**Exercise inputs**
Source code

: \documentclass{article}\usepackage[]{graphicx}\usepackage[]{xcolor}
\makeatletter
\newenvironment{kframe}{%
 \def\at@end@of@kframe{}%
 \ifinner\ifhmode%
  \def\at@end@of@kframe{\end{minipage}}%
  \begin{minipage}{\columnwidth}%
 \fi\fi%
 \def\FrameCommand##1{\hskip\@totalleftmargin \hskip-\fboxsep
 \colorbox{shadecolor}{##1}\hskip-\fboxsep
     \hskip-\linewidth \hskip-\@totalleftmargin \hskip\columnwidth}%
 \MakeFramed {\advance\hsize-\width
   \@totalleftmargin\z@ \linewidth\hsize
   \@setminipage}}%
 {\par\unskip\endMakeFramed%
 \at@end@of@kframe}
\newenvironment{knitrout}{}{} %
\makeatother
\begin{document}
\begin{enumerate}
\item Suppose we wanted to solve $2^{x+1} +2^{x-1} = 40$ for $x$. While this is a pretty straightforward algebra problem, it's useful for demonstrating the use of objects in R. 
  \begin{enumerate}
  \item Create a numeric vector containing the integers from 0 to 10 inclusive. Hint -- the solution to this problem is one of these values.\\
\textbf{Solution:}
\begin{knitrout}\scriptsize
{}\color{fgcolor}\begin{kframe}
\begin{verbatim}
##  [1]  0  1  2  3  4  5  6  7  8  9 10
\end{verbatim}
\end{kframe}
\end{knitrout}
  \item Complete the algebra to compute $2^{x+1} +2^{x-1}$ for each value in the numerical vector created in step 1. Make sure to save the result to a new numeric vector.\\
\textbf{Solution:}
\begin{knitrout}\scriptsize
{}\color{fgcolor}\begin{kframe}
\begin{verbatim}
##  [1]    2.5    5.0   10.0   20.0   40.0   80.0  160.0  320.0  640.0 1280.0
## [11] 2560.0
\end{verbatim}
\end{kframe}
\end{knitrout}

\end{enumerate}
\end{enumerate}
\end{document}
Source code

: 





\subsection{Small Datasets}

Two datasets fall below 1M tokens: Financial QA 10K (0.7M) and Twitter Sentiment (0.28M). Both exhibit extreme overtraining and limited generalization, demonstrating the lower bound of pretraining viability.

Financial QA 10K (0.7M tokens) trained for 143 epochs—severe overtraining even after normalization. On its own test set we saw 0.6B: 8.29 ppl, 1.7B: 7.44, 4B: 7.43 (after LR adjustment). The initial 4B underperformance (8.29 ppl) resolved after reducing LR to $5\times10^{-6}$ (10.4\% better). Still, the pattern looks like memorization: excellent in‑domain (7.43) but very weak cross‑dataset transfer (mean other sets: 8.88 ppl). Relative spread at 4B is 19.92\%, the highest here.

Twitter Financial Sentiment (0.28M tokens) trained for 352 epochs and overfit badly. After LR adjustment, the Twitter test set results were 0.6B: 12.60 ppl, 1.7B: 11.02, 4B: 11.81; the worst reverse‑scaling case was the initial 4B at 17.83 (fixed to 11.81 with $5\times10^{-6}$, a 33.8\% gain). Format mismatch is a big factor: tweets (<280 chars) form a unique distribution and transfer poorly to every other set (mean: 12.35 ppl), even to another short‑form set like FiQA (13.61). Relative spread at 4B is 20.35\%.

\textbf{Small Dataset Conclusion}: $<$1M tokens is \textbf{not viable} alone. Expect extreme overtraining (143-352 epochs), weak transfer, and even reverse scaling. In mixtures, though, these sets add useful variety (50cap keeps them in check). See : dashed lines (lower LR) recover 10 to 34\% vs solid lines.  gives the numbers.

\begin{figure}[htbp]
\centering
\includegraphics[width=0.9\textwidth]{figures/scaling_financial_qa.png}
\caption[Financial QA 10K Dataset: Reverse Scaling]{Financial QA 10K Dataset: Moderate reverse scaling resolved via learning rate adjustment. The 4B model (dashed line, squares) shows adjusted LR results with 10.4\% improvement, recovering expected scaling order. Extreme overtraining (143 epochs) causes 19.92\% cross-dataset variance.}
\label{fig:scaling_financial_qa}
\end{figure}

**What to work on**
In the listing, count every line holding the word "hsize"; answer with the count alone.

**Exercise answer**
2